Мать и генеральша Ливен наблюдают за парочкой, обмениваются взглядами, радостными улыбками.
Мария Федоровна поднялась, подошла к регенту, который уже осмотрел все стены и, видимо, скучал:
– Не желаете ли, господа, пойти покурить в диванной?.. Я знаю, вы привыкли, герцог… Вот прямо сюда… Первая дверь направо…
Проводив мужчин, княгиня садится у небольшого столика, на котором лежит бумага, стоит письменный прибор, и начинает набрасывать строку за строкой… Все, что видит ее любящий, зоркий глаз матери, что радует ее сердце, она хочет передать своему мужу, который остался один в темном, мрачном и сыром Павловском дворце… Теперь, в эту минуту, всех любит и жалеет счастливая мать… Не виноват и Павел, что он родился таким слабым, болезненным, неуравновешенным в душе… Надо порадовать отца…
И быстро скользит перо по бумаге, ровно, четко ложатся мелко написанные строки ласковой супружеской записки…
Варвара Головина, оторвавшись от игры, прошла куда-то, вернулась. Ее на пути подозвала к себе государыня:
– Ну, что, молодежь, весело вам? Смеетесь?
– Очень… Уж не взыщите, ваше величество. До слез весело…
– До слез? Если весело до слез, это ничего. А влюбленные как? Воркуют?
– Уж половину гнездышка свили, ваше величество. Диваны вам растреплют, того и гляди…
– Пускай… А то вчера, на обеде у Александра… Ты была? Как они? Что внучка?
– Ох, просто ужас, ваше величество… Все старания генеральши Ливен оказались напрасными… Воспитание ее ни к чему не привело. Эта такая особа, наша маленькая Александрина… совершенно испорченная. Уединяется с молодым человеком… Верите ли, я подозреваю, что она даже целуется с ним, если выпадет удобная минутка…
– Право? Не может быть?!
– Мне кажется, я не ошиблась, ваше величество… А он?! Это дикий людоед какой-то, а не христианский государь… За ужином не пил и не ел ничего, как мы все.

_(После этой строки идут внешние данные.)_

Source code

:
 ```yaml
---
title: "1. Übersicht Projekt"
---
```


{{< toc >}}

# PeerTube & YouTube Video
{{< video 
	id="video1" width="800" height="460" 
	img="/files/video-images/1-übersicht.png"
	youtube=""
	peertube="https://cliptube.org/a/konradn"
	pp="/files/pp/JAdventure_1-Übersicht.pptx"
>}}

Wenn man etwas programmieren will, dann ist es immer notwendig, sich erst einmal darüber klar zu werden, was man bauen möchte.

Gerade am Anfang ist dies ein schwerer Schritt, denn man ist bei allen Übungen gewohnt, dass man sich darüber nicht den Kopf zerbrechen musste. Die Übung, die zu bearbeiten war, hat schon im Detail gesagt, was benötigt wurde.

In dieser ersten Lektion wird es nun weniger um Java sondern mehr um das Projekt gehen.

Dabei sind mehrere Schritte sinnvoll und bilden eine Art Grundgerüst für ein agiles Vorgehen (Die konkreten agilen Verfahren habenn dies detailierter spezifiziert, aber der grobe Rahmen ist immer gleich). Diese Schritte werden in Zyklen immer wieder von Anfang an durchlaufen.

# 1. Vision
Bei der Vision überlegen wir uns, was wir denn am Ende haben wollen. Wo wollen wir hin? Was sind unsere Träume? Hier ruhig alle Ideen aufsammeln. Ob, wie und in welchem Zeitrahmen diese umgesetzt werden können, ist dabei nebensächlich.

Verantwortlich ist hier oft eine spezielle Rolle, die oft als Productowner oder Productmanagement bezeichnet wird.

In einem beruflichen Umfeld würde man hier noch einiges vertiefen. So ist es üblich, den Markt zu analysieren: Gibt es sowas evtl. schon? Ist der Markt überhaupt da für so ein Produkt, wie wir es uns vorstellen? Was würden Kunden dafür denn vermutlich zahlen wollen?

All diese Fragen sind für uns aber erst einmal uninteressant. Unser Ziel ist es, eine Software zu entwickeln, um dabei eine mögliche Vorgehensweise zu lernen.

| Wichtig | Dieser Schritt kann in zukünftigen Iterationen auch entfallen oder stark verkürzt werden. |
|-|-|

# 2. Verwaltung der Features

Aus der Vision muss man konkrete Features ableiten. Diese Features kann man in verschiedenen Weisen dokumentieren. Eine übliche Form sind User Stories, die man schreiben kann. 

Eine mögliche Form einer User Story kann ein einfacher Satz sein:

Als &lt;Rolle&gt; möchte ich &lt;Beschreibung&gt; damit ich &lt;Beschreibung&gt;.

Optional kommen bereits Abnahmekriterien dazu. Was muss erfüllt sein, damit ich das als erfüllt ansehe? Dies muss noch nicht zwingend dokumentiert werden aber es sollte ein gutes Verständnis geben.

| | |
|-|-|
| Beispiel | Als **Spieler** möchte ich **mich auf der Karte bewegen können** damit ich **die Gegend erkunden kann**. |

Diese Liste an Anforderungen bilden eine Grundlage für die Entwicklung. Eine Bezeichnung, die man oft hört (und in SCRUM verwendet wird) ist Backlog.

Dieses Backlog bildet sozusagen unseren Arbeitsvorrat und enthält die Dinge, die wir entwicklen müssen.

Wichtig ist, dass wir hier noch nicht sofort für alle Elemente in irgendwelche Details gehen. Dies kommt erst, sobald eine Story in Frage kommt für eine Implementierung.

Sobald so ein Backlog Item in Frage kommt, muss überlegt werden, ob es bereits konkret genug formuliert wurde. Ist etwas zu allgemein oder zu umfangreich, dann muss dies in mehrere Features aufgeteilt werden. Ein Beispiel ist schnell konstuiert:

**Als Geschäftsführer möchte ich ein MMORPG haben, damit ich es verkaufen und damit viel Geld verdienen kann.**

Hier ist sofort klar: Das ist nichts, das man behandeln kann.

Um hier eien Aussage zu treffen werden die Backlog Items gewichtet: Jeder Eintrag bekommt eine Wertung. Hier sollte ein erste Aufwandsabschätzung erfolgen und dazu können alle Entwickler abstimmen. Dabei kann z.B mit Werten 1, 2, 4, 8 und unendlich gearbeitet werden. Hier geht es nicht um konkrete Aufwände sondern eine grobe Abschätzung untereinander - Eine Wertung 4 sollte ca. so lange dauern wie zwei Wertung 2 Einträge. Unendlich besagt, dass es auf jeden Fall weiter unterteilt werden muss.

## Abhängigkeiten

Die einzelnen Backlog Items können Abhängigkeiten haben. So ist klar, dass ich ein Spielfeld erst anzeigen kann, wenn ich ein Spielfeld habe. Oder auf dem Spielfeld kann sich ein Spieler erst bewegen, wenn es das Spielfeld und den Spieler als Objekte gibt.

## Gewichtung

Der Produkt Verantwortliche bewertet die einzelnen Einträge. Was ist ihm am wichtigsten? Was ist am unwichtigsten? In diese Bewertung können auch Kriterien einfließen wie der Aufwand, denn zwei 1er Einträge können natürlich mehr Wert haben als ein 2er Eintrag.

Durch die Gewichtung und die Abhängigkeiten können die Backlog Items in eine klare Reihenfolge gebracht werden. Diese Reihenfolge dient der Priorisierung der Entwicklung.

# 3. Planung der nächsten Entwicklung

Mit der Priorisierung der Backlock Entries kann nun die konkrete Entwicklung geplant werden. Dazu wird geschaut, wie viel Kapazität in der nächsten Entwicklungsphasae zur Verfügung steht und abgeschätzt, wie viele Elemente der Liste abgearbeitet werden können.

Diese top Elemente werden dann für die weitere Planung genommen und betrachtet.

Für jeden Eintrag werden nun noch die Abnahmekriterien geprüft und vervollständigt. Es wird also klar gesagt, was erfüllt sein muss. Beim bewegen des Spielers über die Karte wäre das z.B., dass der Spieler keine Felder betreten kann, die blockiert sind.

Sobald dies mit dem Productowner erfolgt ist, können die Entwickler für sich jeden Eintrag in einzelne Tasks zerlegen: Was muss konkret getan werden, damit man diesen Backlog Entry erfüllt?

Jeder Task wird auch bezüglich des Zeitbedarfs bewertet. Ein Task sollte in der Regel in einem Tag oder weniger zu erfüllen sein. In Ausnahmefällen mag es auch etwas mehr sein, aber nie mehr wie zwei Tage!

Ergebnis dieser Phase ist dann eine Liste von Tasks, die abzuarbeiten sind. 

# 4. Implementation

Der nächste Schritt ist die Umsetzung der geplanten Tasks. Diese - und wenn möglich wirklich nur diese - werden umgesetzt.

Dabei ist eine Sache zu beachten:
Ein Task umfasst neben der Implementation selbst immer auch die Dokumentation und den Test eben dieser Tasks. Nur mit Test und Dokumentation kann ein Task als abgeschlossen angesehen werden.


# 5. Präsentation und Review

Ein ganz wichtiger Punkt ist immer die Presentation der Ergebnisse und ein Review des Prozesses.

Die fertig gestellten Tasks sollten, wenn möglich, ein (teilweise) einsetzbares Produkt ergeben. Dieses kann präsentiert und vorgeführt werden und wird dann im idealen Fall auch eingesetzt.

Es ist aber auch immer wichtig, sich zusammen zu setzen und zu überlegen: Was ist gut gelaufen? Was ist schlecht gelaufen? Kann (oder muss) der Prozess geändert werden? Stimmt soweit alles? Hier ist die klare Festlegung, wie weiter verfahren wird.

А пожирал глазами великую княжну. Как она цела осталась – Бог ведает.
– Удивительно! Ну, ступай играй, секретничай там, болтушка. Только знай, что и твои секреты я все знаю… Потом, потом… Ступай…
Звенит золото, переходя из красивых рук государыни к ее партнерам, которым она охотно проигрывает партию за партией… Звенят и рокочут мелодично, негромко струны гитары…
Звучит за цветами юный голос короля, который делится с невестой своими грезами.
И вдруг неожиданно он задает ей вопрос, словно мимоходом:
– А скажите: когда нам придется в день коронации приобщаться, вы будете приобщаться вместе со мною, как королева моего верного города?..
– Вместе с вами? Приобщаться, как вы?.. Конечно… Охотно… если это можно. И если бабушка на это согласна. Мы все слушаем бабушку…
Темная тень мелькнула на бледном лице юноши короля. Но он быстро овладел собой. Снова ласково касается руки девушки, берет ее в свою руку и начинает новый рассказ о том, что было, что должно еще свершиться, чего никогда не было, но о чем он грезит порой…
В этот же вечер Мария Федоровна приписала в записке, приготовленной для мужа: «Добрый и дорогой друг мой! Возблагодарим Господа: обручение назначено на вечер понедельника, в бриллиантовой гостиной. Обручать будет митрополит. После обрученья состоится бал в тронной зале. Маша».
Накануне обрученья жених целый вечер провел в семье невесты один, без регента, который, словно неусыпный страж, сопровождал его всюду и везде.
Под зорким взглядом сурового отца король невольно чувствовал стеснение, хотя Павел проявил особое внимание, почти нежность к будущему зятю.
Только перед самым ужином, когда обе княжны, Мария Федоровна и король очутились несколько в стороне от других, обособленной группой, влюбленные заговорили живее, задушевнее.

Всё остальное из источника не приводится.